Research & Science
Heat and Male Fertility: What the Science Actually Says
A comprehensive look at the research on testicular temperature, sperm health, and what you can actually do about it.
There's a reason testicles hang outside the body: temperature control. Sperm production demands an environment 2–4°C cooler than core body temperature,[1] and the body has built-in systems to keep it there. The cremaster muscle raises and lowers the testes in response to ambient heat. The pampiniform plexus acts as a heat exchanger, cooling arterial blood before it reaches the testes.
But these mechanisms evolved for a world without saunas, hot tubs, laptops, and eight-hour stretches in heated office chairs. When modern life overwhelms the body's scrotal cooling system, sperm quality drops, and the evidence is hard to argue with.
The Sauna Study Everyone Cites (And Why It Matters)
The most direct evidence comes from Garolla et al., published in Human Reproduction in 2013.[2] The study was small (10 healthy men) but the design was clean. Researchers tracked sperm parameters before, during, and after three months of regular Finnish sauna use (two sessions per week, 15 minutes each, at 80–90°C).
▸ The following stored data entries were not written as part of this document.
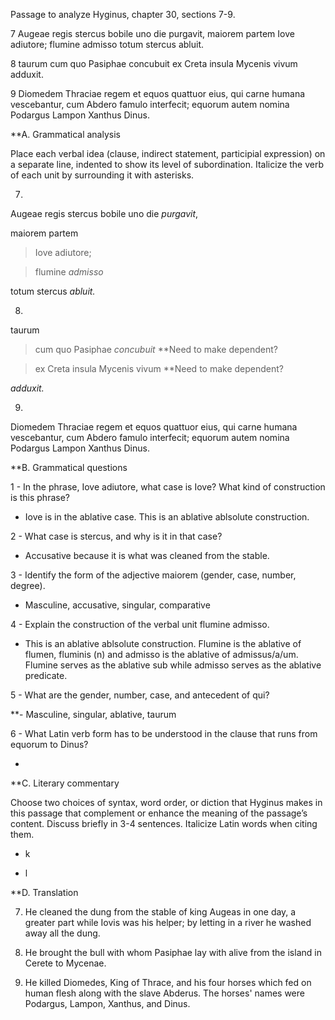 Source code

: Passage to analyze
Hyginus, chapter 30, sections 7-9.

7 Augeae regis stercus bobile uno die purgavit, maiorem partem Iove adiutore; flumine admisso totum stercus abluit.

8 taurum cum quo Pasiphae concubuit ex Creta insula Mycenis vivum adduxit.

9 Diomedem Thraciae regem et equos quattuor eius, qui carne humana vescebantur, cum Abdero famulo interfecit; equorum autem nomina Podargus Lampon Xanthus Dinus.

**A. Grammatical analysis

Place each verbal idea (clause, indirect statement, participial expression) on a separate line, indented to show its level of subordination. Italicize the verb of each unit by surrounding it with asterisks.

7. 

Augeae regis stercus bobile uno die *purgavit*,

maiorem partem 

> Iove adiutore;

> flumine *admisso*

totum stercus *abluit.*

8. 

taurum

> cum quo Pasiphae *concubuit* **Need to make dependent?

> ex Creta insula Mycenis vivum **Need to make dependent?

*adduxit.*

9. 

Diomedem Thraciae regem et equos quattuor eius, qui carne humana vescebantur, cum Abdero famulo interfecit; equorum autem nomina Podargus Lampon Xanthus Dinus.

**B. Grammatical questions

1 - In the phrase, Iove adiutore, what case is Iove? What kind of construction is this phrase?

- Iove is in the ablative case. This is an ablative ablsolute construction.

2 - What case is stercus, and why is it in that case?

- Accusative because it is what was cleaned from the stable.

3 - Identify the form of the adjective maiorem (gender, case, number, degree).

- Masculine, accusative, singular, comparative

4 - Explain the construction of the verbal unit flumine admisso.

- This is an ablative ablsolute construction. Flumine is the ablative of flumen, fluminis (n) and admisso is the ablative of admissus/a/um. Flumine serves as the ablative sub while admisso serves as the ablative predicate. 

5 - What are the gender, number, case, and antecedent of qui?

**- Masculine, singular, ablative, taurum

6 - What Latin verb form has to be understood in the clause that runs from equorum to Dinus?

-

**C. Literary commentary

Choose two choices of syntax, word order, or diction that Hyginus makes in this passage that complement or enhance the meaning of the passage’s content. Discuss briefly in 3-4 sentences. Italicize Latin words when citing them.

- k

- l

**D. Translation

7. He cleaned the dung from the stable of king Augeas in one day, a greater part while Iovis was his helper; by letting in a river he washed away all the dung. 

8. He brought the bull with whom Pasiphae lay with alive from the island in Cerete to Mycenae.

9. He killed Diomedes, King of Thrace, and his four horses which fed on human flesh along with the slave Abderus. The horses' names were Podargus, Lampon, Xanthus, and Dinus.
The results weren't subtle. Sperm count and motility both showed what the authors called "strong impairment" (p < 0.001). But the damage went deeper than the headline numbers. Mitochondrial function, the energy system that powers sperm movement, fell from 76.8% to 54.0%. Chromatin condensation, which reflects how tightly DNA is packaged inside sperm, dropped from 70.7% to 63.6%. Even histone-protamine substitution (a marker of DNA maturation) declined.
"At the end of sauna exposure, we found a strong impairment of sperm count and motility... The large use of Finnish sauna in Nordic countries and its growing use in other parts of the world make it important to consider the impact of this lifestyle choice on men's fertility."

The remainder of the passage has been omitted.